In zwei Jahren findet mit dem "Solar Decathlon Europe" ein international renommierter Wettbewerb für nachhaltige Architektur auf dem Gelände statt. Mehrere tausend Besucher werden erwartet. Der Bund hat dafür zwölf Millionen Euro Förderung versprochen. Aus der kleinen Idee, die die Utopisten einmal hatten, ist mittlerweile ein ziemlich großes Vorhaben geworden.
"Wenn das funktioniert, wenn ein paar Freaks es schaffen, den Bahnhof acht Jahre zu betreiben ohne städtische Förderung, ohne dass die Stadt oder das Land die Rechnungen bezahlt. Wenn sie es schaffen, Aurelis tausende von Quadratmetern abzukaufen. Dann können wir alles schaffen, dann kriegen wir das hin. Und sich nicht mehr erschlagen lassen, dass Sachen halt nicht funktionieren."
Und Utopist Hampe legt noch eins drauf: "Auch die Rettung dieser Welt kriegen wir schon noch hin.
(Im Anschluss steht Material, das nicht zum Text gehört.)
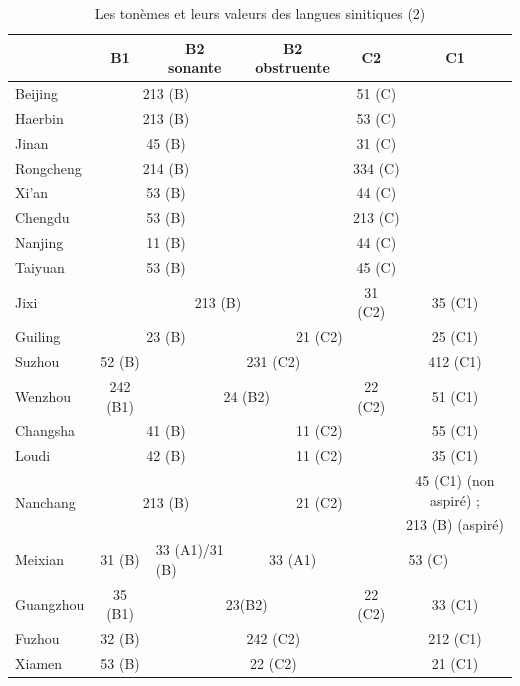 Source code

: \documentclass{scrbook}
\newcounter{c}[subsubsection]
\begin{document}
\begin{sloppypar}
\begin{landscape}
\begin{table}[htbp]
  \centering

    \begin{tabular}{l|ccccc}
    \toprule
          & B1    & B2 sonante & B2 obstruente & C2    & C1 \\
    \midrule
    Beijing & \multicolumn{2}{c}{213 (B)} & \multicolumn{3}{c}{51 (C)} \\
    Haerbin & \multicolumn{2}{c}{213 (B)} & \multicolumn{3}{c}{53 (C)} \\
    Jinan & \multicolumn{2}{c}{45 (B)} & \multicolumn{3}{c}{31 (C)} \\
    Rongcheng & \multicolumn{2}{c}{214 (B)} & \multicolumn{3}{c}{334 (C)} \\
    Xi'an & \multicolumn{2}{c}{53 (B)} & \multicolumn{3}{c}{44 (C)} \\
    Chengdu & \multicolumn{2}{c}{53 (B)} & \multicolumn{3}{c}{213 (C)} \\
    Nanjing & \multicolumn{2}{c}{11 (B)} & \multicolumn{3}{c}{44 (C)} \\
    Taiyuan & \multicolumn{2}{c}{53 (B)} & \multicolumn{3}{c}{45 (C)} \\
    Jixi  & \multicolumn{3}{c}{213 (B)} & 31 (C2) & 35 (C1) \\
    Guiling & \multicolumn{2}{c}{23 (B)} & \multicolumn{2}{c}{21 (C2)} & 25 (C1) \\
    Suzhou & 52 (B) & \multicolumn{3}{c}{231 (C2)} & 412 (C1) \\
    Wenzhou & 242 (B1) & \multicolumn{2}{c}{24 (B2)} & 22 (C2) & 51 (C1) \\
    Changsha & \multicolumn{2}{c}{41 (B)} & \multicolumn{2}{c}{11 (C2)} & 55 (C1) \\
    Loudi & \multicolumn{2}{c}{42 (B)} & \multicolumn{2}{c}{11 (C2)} & 35 (C1) \\
    \multirow{2}[0]{*}{Nanchang} & \multicolumn{2}{c}{\multirow{2}[0]{*}{213 (B)}} & \multicolumn{2}{c}{\multirow{2}[0]{*}{21 (C2)}} & 45 (C1) (non aspiré) ; \\
          & \multicolumn{2}{c}{} & \multicolumn{2}{c}{} & 213 (B) (aspiré) \\
    Meixian & 31 (B) & \multicolumn{1}{l}{33 (A1)/31 (B)} & 33 (A1) & \multicolumn{2}{c}{53 (C)} \\
    Guangzhou & 35 (B1) & \multicolumn{2}{c}{23(B2)} & 22 (C2) & 33 (C1) \\
    Fuzhou & 32 (B) & \multicolumn{3}{c}{242 (C2)} & 212 (C1) \\
    Xiamen & 53 (B) & \multicolumn{3}{c}{22 (C2)} & 21 (C1) \\
    \bottomrule
    \end{tabular}%
  \caption{Les tonèmes et leurs valeurs des langues sinitiques (2)}
  \label{tab:ton_valeur2}%
\end{table}%
\end{landscape}


\end{sloppypar}
\end{document}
Aber man muss es halt machen. Und das wirkt an manchen Stellen unrealistisch und es wirkt schwierig und es ist vielleicht nur eine Utopie, aber man kann ja schon mal loslaufen. Und für mich ist Utopiastadt ein Ort, wo man das machen kann. Wo man anfangen kann, loszulaufen."